* **Problem statement**
Retype each line of the data below exactly, beginning with the first and ending with the one that contains "Für die Performanz". Pictures do not belong in the copy.

* **The data**
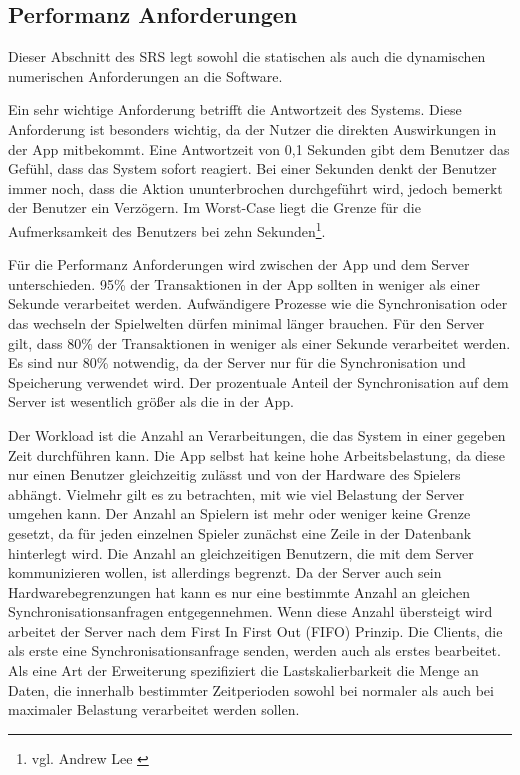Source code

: 	\subsection{Performanz Anforderungen}
		Dieser Abschnitt des SRS legt sowohl die statischen als auch die dynamischen numerischen Anforderungen an die Software. 
	
		Ein sehr wichtige Anforderung betrifft die Antwortzeit des Systems. Diese Anforderung ist besonders wichtig, da der Nutzer die direkten Auswirkungen in der App mitbekommt. Eine Antwortzeit von 0,1 Sekunden gibt dem Benutzer das Gefühl, dass das System sofort reagiert. Bei einer Sekunden denkt der Benutzer immer noch, dass die Aktion ununterbrochen durchgeführt wird, jedoch bemerkt der Benutzer ein Verzögern. Im Worst-Case liegt die Grenze für die Aufmerksamkeit des Benutzers bei zehn Sekunden\footnote{vgl. Andrew Lee \cite{performance1}}.
		
		Für die Performanz Anforderungen wird zwischen der App und dem Server unterschieden. 95\% der Transaktionen in der App sollten in weniger als einer Sekunde verarbeitet werden. Aufwändigere Prozesse wie die Synchronisation oder das wechseln der Spielwelten dürfen minimal länger brauchen. Für den Server gilt, dass 80\% der Transaktionen in weniger als einer Sekunde verarbeitet werden. Es sind nur 80\% notwendig, da der Server nur für die Synchronisation und Speicherung verwendet wird. Der prozentuale Anteil der Synchronisation auf dem Server ist wesentlich größer als die in der App. 
		
		Der Workload ist die Anzahl an Verarbeitungen, die das System in einer gegeben Zeit durchführen kann. Die App selbst hat keine hohe Arbeitsbelastung, da diese nur einen Benutzer gleichzeitig zulässt und von der Hardware des Spielers abhängt. Vielmehr gilt es zu betrachten, mit wie viel Belastung der Server umgehen kann. Der Anzahl an Spielern ist mehr oder weniger keine Grenze gesetzt, da für jeden einzelnen Spieler zunächst eine Zeile in der Datenbank hinterlegt wird. Die Anzahl an gleichzeitigen Benutzern, die mit dem Server kommunizieren wollen, ist allerdings begrenzt. Da der Server auch sein Hardwarebegrenzungen hat kann es nur eine bestimmte Anzahl an gleichen Synchronisationsanfragen entgegennehmen. Wenn diese Anzahl übersteigt wird arbeitet der Server nach dem First In First Out (FIFO) Prinzip. Die Clients, die als erste eine Synchronisationsanfrage senden, werden auch als erstes bearbeitet. Als eine Art der Erweiterung spezifiziert die Lastskalierbarkeit die Menge an Daten, die innerhalb bestimmter Zeitperioden sowohl bei normaler als auch bei maximaler Belastung verarbeitet werden sollen.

* **Result for this exercise**
Source code

: 	\subsection{Performanz Anforderungen}
		Dieser Abschnitt des SRS legt sowohl die statischen als auch die dynamischen numerischen Anforderungen an die Software. 
	
		Ein sehr wichtige Anforderung betrifft die Antwortzeit des Systems. Diese Anforderung ist besonders wichtig, da der Nutzer die direkten Auswirkungen in der App mitbekommt. Eine Antwortzeit von 0,1 Sekunden gibt dem Benutzer das Gefühl, dass das System sofort reagiert. Bei einer Sekunden denkt der Benutzer immer noch, dass die Aktion ununterbrochen durchgeführt wird, jedoch bemerkt der Benutzer ein Verzögern. Im Worst-Case liegt die Grenze für die Aufmerksamkeit des Benutzers bei zehn Sekunden\footnote{vgl. Andrew Lee \cite{performance1}}.
		
		Für die Performanz Anforderungen wird zwischen der App und dem Server unterschieden. 95\% der Transaktionen in der App sollten in weniger als einer Sekunde verarbeitet werden. Aufwändigere Prozesse wie die Synchronisation oder das wechseln der Spielwelten dürfen minimal länger brauchen. Für den Server gilt, dass 80\% der Transaktionen in weniger als einer Sekunde verarbeitet werden. Es sind nur 80\% notwendig, da der Server nur für die Synchronisation und Speicherung verwendet wird. Der prozentuale Anteil der Synchronisation auf dem Server ist wesentlich größer als die in der App. 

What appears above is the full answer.